● What is required
Produce a verbatim copy of the lines from the one holding "#### One more thing" through the last line of the listing, and nothing else.

--- --- ---

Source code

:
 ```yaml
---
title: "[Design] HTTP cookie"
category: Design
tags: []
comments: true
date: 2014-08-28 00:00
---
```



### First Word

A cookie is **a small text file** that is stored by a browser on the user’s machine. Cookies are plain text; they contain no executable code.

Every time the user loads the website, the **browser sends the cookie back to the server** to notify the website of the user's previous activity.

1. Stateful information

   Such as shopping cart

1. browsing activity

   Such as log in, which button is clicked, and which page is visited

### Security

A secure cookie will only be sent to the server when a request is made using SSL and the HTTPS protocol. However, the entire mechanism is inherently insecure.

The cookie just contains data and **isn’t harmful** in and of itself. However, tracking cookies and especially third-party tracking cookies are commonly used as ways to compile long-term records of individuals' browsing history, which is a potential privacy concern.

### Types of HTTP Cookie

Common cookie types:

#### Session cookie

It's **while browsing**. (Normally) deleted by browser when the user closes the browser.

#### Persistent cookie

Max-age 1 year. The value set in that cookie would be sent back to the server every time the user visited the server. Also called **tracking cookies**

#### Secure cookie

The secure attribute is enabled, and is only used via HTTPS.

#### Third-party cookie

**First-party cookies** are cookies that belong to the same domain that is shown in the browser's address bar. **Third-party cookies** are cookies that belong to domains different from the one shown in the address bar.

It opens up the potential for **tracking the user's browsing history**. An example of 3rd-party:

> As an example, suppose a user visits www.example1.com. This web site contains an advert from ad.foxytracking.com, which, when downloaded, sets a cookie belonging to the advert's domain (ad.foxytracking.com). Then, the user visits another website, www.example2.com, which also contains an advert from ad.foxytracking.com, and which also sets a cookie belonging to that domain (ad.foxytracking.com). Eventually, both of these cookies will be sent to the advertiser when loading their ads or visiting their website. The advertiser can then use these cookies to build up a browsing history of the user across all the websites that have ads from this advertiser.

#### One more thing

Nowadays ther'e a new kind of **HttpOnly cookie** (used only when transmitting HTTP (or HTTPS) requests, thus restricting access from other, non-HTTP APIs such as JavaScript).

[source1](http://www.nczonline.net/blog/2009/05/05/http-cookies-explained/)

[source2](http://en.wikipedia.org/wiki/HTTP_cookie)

--- --- ---

● Task solution
#### One more thing

Nowadays ther'e a new kind of **HttpOnly cookie** (used only when transmitting HTTP (or HTTPS) requests, thus restricting access from other, non-HTTP APIs such as JavaScript).

[source1](http://www.nczonline.net/blog/2009/05/05/http-cookies-explained/)

[source2](http://en.wikipedia.org/wiki/HTTP_cookie)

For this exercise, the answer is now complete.